Subject: Re: VAX 6460 being slow, IO bottlenecks and SMP woes ...
To: None <port-vax@netbsd.org>
From: Thor Lancelot Simon <tls@rek.tjls.com>
List: port-vax
Date: 03/21/2002 04:22:24
On Thu, Mar 21, 2002 at 03:37:30AM -0500, John Klos wrote:
> > > It wasn't. It does thing that today's desktops can't do. When is the
> > > last time you got 99.999% uptime out of a PC?
> >
> > Not counting an eight-hour power failure, one of my PC-based servers
> > has had under two minutes of unscheduled downtime in seven years of
> > 24x7 operation.  That's better than 99.9999%.
> 
> But the point is that you cannot count on it. If PC hardware works for
> seven years without fail, that is definitely the exception and not the
> rule. PC hardware is generally mediocre.
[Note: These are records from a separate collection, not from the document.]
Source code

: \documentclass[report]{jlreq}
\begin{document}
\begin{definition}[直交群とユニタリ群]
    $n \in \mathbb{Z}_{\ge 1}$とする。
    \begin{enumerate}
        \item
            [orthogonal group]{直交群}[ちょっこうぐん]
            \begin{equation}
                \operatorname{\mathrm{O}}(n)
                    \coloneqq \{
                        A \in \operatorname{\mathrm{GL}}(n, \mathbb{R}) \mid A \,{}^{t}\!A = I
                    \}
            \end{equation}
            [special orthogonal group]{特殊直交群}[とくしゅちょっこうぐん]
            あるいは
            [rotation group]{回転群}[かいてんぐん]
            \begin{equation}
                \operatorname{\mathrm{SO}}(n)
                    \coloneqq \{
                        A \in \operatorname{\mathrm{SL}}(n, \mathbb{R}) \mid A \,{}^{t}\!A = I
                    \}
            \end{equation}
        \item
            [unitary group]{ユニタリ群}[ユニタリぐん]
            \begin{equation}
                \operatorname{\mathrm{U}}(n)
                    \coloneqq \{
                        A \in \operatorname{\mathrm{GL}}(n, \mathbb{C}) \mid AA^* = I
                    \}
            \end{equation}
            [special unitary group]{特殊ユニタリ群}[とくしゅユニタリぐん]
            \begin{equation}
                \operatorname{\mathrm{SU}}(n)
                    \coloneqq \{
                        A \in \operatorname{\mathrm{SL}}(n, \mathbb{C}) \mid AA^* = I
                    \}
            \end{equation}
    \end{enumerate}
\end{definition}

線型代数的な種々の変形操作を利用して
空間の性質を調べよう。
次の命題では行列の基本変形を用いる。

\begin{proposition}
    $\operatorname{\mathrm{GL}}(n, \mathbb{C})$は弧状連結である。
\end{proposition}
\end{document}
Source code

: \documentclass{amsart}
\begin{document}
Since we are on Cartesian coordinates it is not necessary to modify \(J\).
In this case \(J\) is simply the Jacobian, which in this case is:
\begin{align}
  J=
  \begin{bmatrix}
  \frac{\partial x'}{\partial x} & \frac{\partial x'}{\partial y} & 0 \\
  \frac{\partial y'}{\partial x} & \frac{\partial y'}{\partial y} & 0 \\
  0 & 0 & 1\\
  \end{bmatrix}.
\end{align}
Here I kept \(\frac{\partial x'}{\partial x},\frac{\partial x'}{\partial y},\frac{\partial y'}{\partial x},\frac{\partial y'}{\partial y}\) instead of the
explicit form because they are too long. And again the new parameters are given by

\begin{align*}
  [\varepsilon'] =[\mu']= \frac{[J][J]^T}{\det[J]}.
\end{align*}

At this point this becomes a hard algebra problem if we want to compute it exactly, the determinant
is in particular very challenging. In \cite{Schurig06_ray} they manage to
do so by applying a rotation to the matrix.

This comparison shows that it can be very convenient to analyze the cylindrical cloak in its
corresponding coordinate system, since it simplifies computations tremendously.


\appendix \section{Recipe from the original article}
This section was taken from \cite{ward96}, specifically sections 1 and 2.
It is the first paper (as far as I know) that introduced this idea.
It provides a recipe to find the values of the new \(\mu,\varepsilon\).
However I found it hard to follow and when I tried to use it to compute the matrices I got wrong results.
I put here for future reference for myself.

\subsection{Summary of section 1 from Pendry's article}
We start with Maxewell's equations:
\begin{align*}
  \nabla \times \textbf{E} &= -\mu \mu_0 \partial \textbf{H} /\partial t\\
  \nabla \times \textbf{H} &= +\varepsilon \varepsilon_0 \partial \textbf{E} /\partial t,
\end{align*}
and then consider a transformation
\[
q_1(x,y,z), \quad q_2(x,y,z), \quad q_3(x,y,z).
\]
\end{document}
Even my Amiga hardware screams
> quality next to PC hardware.

Oh, and I suppose DEC hardware is all of exemplary quality?

You'd have to look hard, in my opinion, to find a piece of PC hardware
less reliable than the RA80!  And certainly DEC committed plenty of
other sins of similar magnitude, even in the design and manufacture
of its very highest-end VAX hardware (e.g. the 9000 series, where the
CPU module design almost guaranteed overheating).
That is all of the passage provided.